B.C.’s Attorney General is defending her ministry after two suspected drug dealers walked free in Victoria last week because of a lack of sheriffs in court.
“Nobody wants to see a case dismissed, not being heard on its merits. I certainly don’t, the public absolutely does not,” says Suzanne Anton.
Anton says the Ministry of Justice is looking into what went wrong, but says in at least one of the cases the issue came down to scheduling.
She says the accused had actually missed a Monday court date, which was then rescheduled for Friday; a sheriff wasn’t available until later in that day.
“It’s a constantly moving system, so scheduling really is an art. And it works between the services staff, the sheriffs, the judiciary to make sure that our courts are functioning throughout British Columbia.”
But with no sheriff on hand at the scheduled time, the judge stayed the charges.
LISTEN: Jill Bennett talks with Attorney General Suzanne Anton about the sheriff shortage
Anton admits there was a breakdown.
“We did have a bit of a perfect storm in Victoria last week.
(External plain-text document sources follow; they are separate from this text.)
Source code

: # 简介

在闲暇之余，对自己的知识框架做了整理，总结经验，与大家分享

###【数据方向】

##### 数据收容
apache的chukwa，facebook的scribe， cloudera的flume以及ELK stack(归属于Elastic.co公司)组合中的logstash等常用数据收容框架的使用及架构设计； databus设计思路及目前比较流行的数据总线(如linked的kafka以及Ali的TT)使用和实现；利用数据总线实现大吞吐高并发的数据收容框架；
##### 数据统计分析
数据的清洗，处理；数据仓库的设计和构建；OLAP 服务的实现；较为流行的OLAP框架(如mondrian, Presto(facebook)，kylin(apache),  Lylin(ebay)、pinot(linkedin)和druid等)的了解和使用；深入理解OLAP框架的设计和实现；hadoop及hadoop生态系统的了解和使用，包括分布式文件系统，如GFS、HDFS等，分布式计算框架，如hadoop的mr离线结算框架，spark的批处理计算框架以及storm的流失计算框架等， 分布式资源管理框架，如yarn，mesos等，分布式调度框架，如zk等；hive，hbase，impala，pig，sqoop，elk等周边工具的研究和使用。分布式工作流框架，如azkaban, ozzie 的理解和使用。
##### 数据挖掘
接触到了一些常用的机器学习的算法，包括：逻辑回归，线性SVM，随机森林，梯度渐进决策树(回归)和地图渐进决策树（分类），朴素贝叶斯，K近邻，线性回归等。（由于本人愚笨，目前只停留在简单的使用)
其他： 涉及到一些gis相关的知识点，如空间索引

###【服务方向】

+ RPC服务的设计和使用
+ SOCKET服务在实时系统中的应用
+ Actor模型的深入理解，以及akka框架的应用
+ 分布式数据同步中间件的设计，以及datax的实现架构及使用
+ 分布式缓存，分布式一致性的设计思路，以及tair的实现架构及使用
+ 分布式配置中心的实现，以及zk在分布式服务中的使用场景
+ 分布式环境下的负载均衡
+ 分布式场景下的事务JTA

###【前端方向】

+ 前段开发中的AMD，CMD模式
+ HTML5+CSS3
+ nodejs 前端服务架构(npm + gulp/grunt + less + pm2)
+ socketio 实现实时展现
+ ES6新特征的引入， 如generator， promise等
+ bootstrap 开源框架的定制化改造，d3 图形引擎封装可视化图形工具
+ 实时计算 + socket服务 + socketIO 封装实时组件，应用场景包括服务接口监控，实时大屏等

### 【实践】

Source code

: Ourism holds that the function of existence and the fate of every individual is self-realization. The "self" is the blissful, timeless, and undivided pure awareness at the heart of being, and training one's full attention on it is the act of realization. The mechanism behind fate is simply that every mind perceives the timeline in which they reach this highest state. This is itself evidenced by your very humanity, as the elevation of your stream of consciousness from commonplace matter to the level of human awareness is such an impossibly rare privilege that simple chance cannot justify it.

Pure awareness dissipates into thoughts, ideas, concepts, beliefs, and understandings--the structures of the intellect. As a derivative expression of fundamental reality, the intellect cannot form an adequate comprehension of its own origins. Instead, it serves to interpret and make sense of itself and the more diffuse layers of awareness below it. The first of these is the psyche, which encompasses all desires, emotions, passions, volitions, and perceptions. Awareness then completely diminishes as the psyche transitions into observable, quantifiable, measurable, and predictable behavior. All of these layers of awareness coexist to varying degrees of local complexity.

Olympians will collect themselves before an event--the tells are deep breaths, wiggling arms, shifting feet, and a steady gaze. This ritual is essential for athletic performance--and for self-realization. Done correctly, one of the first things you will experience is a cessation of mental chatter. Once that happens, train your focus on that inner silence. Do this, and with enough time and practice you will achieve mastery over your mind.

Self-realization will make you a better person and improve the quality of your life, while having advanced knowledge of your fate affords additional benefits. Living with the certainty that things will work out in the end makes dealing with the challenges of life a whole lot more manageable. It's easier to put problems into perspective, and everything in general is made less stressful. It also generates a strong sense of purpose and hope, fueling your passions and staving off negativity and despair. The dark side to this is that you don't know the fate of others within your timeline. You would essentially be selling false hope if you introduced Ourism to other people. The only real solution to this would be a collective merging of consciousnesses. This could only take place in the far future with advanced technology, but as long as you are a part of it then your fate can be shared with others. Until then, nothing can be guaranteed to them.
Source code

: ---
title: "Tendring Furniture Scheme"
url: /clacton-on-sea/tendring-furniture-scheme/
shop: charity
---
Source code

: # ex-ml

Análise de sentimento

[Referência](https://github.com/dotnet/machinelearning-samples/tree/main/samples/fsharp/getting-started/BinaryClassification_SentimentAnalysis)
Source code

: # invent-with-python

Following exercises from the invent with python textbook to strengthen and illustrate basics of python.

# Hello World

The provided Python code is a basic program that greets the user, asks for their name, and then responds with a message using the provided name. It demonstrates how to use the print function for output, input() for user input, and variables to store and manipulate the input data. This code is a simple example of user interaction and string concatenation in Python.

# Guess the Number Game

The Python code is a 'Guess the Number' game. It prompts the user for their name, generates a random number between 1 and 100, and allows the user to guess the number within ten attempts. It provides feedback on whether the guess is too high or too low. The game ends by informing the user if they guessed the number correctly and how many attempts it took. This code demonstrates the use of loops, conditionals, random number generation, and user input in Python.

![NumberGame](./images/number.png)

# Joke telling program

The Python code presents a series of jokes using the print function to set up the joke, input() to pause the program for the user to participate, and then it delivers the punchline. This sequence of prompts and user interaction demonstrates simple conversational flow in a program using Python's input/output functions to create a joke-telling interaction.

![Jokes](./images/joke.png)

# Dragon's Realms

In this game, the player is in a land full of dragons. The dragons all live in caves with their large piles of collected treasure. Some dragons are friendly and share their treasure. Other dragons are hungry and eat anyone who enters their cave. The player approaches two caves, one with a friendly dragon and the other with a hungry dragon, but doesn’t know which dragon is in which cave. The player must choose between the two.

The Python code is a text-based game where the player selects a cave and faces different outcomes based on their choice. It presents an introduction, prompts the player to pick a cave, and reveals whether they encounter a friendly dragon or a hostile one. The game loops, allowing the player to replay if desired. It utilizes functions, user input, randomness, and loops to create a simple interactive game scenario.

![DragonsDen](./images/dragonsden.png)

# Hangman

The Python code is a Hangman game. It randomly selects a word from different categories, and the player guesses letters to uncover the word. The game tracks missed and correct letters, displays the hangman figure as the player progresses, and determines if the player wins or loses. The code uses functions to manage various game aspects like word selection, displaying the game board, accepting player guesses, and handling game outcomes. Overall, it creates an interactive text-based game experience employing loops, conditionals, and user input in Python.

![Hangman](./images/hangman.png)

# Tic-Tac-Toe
There was illness, there were a couple of jury trials which consume a lot of resources.”
She says the province is now taking steps to make sure it doesn’t happen again – with $2.67-million in the budget which will push an additional class of 24 sheriffs through the Justice institute first in May, then again in October.
Asked why the money is only coming now when the union has been sounding the alarm for some time now Anton denied it was an election ploy.
“It’s not because it’s an election year, it’s because we’re always observing what our resources are.”
She says the ministry has focused much of its attention on trying to speed up court access by removing things like strata disputes and impaired driving cases from the courtroom.
On concerns about high turnover in the job, Anton says she couldn’t speak to wage issue because they’re addressed in collective bargaining – but says staff turnover is consistent with other public service jobs.
She adds there’s been no trouble attracting qualified recruits.